11 min read

Parse command-line arguments

There are already several R packages which parse command-line arguments such as getopt, optparse, argparse, docopt. Here GetoptLong is another command-line argument parser (actually it was developed very early. The first CRAN version was in 2013) which wraps the powerful Perl module Getopt::Long. GetoptLong package also provides some adaptations for easier use in R.

Using GetoptLong is simple especially for users having Perl experience (Oops, age exposed :)) because the specification is almost the same as in Perl. The original website of Getopt::Long is always your best reference.

The documentation of the package is at http://jokergoo.github.io/GetoptLong/articles/GetoptLong.html. Here this post is a simplified version.
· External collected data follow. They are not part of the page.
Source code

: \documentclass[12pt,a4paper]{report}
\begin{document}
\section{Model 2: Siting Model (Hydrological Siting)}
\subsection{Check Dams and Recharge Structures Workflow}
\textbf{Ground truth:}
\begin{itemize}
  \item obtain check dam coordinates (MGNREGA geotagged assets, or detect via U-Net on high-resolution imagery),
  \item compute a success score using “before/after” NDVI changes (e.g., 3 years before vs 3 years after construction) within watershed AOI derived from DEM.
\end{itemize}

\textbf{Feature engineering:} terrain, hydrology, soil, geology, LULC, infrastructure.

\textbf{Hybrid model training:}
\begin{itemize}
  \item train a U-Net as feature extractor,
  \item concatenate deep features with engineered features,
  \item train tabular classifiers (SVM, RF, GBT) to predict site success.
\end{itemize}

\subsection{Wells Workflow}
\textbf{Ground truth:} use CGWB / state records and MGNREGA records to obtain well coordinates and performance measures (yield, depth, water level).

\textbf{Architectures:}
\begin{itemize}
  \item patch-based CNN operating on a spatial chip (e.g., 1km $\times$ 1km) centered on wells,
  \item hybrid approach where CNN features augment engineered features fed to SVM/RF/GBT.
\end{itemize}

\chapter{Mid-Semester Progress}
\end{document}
The GetoptLong package has not been udpated to CRAN yet, so you need to install it from GitHub:

devtools::install_github("jokergoo/GetoptLong")

A quick example

Specify as a vector

The following example gives you some feels of using GetoptLong package. The following code is saved in to an R script named foo.R.

library(GetoptLong)

cutoff = 0.05
GetoptLong(
    "number=i", "Number of items.",
    "cutoff=f", "Cutoff for filtering results.",
    "verbose",  "Print message."
)

The R script can be executed as:

~\> Rscript foo.R --number 4 --cutoff 0.01 --verbose
~\> Rscript foo.R --number=4 --cutoff=0.01 --verbose
~\> Rscript foo.R -n 4 -c 0.01 -v
~\> Rscript foo.R -n 4 --verbose

In this example, number is a mandatory option and it should only be in integer mode (has a tab i). cutoff is numeric (tag f) and optional and it already has a default value 0.05. verbose is a logical option. If parsing is successful, two variables number and verbose will be imported into the working environment with the specified values. Value for cutoff will be updated if it is specified in command-line.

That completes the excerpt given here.